Module 630 min read · Building with AI APIs
Streaming Responses
Without streaming, a user stares at a blank screen for several seconds until the entire response is ready. With streaming, the first words appear in under a second and text flows naturally. This module covers how streaming works under the hood and how to implement it correctly in Python backends and browser frontends.
Why streaming matters: latency perception
There are two distinct latency numbers in AI APIs: time-to-first-token (TTFT) and total generation time. Without streaming, users experience the full total latency — a 5-second wait for a blank screen followed by instant full response. With streaming, content starts appearing at TTFT — typically 200ms to 800ms — and users perceive the application as dramatically more responsive even if total time is identical.

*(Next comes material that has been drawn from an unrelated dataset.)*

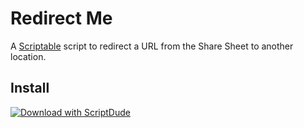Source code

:# Redirect Me

A [Scriptable](https://scriptable.app) script to redirect a URL from the Share Sheet to another location.

## Install

[![Download with ScriptDude](https://scriptdu.de/download.svg)](https://scriptdu.de/?name=Redirect%20Me&source=https%3A%2F%2Fraw.githubusercontent.com%2FElliott-Liu%2Fscriptable%2Fmain%2Fdist%2FRedirect%2520Me.js&docs=https%3A%2F%2Fgithub.com%2FElliott-Liu%2Fscriptable%2Fblob%2Fmain%2Fsrc%2FRedirect%2520Me%2FREADME.md)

Human perception of wait time is nonlinear. A 5-second blank wait feels painful; the same 5 seconds watching text appear word by word feels natural and engaging. Streaming is not just a performance optimization — it is a UX transformation that changes how users judge your application's quality.
Server-Sent Events: the underlying protocol
Streaming AI responses use Server-Sent Events (SSE) — a simple HTTP protocol for pushing data from server to client over a persistent connection. Each event is a line beginning with data: followed by JSON content, followed by a blank line. The stream ends with a special data: [DONE] sentinel.
# Raw SSE stream (what flows over the HTTP connection):
data: {"choices":[{"delta":{"role":"assistant","content":""},"index":0}]}
data: {"choices":[{"delta":{"content":"The"},"index":0}]}
data: {"choices":[{"delta":{"content":" capital"},"index":0}]}
data: {"choices":[{"delta":{"content":" of"},"index":0}]}
data: {"choices":[{"delta":{"content":" France"},"index":0}]}
data: {"choices":[{"delta":{"content":" is"},"index":0}]}
data: {"choices":[{"delta":{"content":" Paris"},"index":0}]}
data: {"choices":[{"delta":{},"finish_reason":"stop","index":0}]}
data: [DONE]
Each delta.content field contains a small chunk of text — sometimes a full word, sometimes a few characters, sometimes just punctuation. Your code must accumulate these chunks to build the final response.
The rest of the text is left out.